BEGIN Records shown
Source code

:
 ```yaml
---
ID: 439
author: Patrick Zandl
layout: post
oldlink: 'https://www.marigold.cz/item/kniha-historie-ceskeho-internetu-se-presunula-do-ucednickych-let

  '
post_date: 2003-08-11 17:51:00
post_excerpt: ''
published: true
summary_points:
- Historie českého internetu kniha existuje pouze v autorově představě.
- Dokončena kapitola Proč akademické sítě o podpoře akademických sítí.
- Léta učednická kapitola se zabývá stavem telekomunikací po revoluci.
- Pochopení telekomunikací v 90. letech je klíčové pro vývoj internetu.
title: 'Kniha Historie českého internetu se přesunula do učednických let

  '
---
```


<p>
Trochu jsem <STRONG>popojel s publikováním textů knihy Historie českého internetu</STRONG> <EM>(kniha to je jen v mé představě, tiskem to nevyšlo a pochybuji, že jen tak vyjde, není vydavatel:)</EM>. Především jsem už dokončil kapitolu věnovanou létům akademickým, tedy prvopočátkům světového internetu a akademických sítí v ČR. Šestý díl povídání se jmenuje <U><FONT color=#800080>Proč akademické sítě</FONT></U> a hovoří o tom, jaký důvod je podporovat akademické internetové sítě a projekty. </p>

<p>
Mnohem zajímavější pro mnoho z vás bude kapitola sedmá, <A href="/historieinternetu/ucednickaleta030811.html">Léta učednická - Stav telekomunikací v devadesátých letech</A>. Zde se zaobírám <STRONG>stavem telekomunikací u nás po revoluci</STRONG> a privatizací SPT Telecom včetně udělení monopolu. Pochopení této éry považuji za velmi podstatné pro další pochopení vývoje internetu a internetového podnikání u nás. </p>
END Records shown
* Assignment: Where a line in the listing holds the string "Léta", include it in the count, then report the total alone.

* Solution to this task: 2